Two spoken for so far.... Have eight more spots to fill.


----------



## Stinkerbell n Frog Prince (Sep 4, 2009)

Since I asked about this to begin with, I'm in at this point no limit that might change. PM me


----------



## StanFam3 (Oct 5, 2009)

And BTW... I'm making actual Krampus cards.  Just know that if you're requesting one from me!

Example of:


----------



## hostesswiththemostess (Aug 16, 2012)

I'm in!! No limit for me


----------



## StanFam3 (Oct 5, 2009)

I still have five exchange slots! Come on folks... Join in the fun!


----------



## Haunted Higleys (Sep 2, 2014)

I am in! No limit for me


----------



## StanFam3 (Oct 5, 2009)

I'm waiting on a few supplies. I'll post in thread when I'm able to mail mine out. 

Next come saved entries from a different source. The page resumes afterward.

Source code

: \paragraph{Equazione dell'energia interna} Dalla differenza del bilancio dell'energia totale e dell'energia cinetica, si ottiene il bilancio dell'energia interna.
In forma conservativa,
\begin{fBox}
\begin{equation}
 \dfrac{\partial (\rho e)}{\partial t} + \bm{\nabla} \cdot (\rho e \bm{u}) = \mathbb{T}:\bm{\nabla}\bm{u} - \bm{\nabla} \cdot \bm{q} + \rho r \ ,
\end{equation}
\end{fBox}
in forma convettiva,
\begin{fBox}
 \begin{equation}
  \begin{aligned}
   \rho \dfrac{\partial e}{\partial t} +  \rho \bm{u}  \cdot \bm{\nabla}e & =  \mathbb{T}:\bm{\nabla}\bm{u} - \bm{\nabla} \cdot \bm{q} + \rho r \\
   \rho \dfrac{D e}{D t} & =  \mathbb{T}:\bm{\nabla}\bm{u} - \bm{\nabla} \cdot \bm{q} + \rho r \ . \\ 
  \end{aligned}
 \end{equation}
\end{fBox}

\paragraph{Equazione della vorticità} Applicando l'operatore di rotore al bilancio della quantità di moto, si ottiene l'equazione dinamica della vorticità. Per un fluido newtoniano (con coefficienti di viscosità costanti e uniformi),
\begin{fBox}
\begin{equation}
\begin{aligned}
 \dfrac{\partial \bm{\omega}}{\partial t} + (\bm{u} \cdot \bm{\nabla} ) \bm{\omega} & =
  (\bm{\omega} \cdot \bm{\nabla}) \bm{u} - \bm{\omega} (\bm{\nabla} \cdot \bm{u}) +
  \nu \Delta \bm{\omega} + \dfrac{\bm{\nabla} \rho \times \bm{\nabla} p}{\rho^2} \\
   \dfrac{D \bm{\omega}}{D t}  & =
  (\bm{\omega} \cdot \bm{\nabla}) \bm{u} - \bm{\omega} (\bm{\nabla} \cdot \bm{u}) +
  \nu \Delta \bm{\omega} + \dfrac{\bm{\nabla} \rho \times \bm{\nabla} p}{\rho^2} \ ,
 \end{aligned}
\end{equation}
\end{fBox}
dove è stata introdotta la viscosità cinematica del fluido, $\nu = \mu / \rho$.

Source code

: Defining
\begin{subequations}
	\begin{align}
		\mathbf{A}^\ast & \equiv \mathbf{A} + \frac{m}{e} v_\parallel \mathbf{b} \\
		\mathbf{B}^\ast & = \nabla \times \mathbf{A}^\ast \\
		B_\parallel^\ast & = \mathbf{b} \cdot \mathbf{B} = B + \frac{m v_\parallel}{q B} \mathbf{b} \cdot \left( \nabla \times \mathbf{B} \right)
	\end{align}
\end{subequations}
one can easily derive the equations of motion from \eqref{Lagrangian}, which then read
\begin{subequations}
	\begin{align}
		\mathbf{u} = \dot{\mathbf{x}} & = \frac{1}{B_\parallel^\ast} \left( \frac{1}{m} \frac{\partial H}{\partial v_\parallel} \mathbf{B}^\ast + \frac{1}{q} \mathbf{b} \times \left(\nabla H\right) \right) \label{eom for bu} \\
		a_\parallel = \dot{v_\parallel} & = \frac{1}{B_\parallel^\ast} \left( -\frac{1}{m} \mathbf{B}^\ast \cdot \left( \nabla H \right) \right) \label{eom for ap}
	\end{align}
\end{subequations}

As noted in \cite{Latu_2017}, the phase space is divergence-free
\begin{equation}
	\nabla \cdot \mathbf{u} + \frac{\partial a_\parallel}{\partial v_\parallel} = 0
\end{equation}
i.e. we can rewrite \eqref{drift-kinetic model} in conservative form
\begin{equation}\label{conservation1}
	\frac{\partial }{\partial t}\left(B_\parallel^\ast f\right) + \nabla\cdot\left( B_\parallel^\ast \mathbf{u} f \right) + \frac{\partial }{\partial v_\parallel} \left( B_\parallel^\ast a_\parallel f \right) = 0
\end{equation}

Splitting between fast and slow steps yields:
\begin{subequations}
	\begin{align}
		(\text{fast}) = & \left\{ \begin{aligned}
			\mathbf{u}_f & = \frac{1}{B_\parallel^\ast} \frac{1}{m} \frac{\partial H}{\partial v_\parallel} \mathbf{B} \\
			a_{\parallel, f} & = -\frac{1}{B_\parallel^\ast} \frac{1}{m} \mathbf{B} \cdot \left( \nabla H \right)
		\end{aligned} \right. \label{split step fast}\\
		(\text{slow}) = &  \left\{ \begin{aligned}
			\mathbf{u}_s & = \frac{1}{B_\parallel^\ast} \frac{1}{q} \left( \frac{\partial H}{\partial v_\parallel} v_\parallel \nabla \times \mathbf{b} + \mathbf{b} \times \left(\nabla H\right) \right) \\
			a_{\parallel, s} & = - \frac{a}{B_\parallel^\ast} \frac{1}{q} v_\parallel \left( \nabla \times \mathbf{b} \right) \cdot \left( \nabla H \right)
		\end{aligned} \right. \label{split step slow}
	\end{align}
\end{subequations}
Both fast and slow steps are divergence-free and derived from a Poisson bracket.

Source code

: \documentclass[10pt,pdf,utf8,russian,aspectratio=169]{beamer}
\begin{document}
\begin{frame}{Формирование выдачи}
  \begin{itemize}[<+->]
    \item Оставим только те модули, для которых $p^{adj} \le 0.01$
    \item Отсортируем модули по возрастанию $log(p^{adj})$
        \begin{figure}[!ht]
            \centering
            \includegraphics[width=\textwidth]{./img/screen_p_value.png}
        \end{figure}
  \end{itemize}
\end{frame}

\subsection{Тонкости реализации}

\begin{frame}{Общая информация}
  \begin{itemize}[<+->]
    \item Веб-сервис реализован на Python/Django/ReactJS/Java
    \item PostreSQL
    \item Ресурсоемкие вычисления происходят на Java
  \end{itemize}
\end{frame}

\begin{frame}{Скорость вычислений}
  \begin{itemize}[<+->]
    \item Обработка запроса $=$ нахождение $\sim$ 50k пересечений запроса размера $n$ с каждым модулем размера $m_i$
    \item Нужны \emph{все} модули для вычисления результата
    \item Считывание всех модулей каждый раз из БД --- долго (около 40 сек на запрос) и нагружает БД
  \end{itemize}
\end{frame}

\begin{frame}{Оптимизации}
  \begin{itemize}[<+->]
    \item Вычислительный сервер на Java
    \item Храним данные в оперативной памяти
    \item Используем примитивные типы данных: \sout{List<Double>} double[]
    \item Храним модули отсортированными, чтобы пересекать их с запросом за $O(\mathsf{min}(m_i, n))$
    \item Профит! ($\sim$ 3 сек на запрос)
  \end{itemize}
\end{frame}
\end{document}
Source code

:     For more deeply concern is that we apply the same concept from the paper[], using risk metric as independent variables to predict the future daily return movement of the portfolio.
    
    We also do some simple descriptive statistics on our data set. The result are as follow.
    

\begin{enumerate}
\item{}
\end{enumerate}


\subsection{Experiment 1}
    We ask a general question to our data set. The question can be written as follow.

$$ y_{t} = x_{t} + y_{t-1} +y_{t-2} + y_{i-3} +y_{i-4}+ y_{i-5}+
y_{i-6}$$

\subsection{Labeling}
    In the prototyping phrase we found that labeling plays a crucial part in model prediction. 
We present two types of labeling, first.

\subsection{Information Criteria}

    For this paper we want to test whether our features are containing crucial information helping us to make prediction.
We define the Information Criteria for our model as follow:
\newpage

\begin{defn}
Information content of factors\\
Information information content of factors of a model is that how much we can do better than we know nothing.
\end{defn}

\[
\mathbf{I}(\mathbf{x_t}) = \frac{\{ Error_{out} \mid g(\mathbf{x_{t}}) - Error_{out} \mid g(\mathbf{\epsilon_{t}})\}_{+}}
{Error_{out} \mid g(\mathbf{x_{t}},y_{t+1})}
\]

I have three more exchange slots open myself.


----------



## Saki.Girl (Aug 22, 2012)

I figured out my cards last night .


----------



## StanFam3 (Oct 5, 2009)

Saki.Girl said:


> I figured out my cards last night .


Yay!  I have the idea in my head.... Just gotta get the supplies here!


----------



## kmeyer1313 (Jan 25, 2012)

*added to comment*

I'm in! PM away.... No limit!

I was exchanging Christmas cards with a few from the Halloween card thread anyway, so this works out perfectly! 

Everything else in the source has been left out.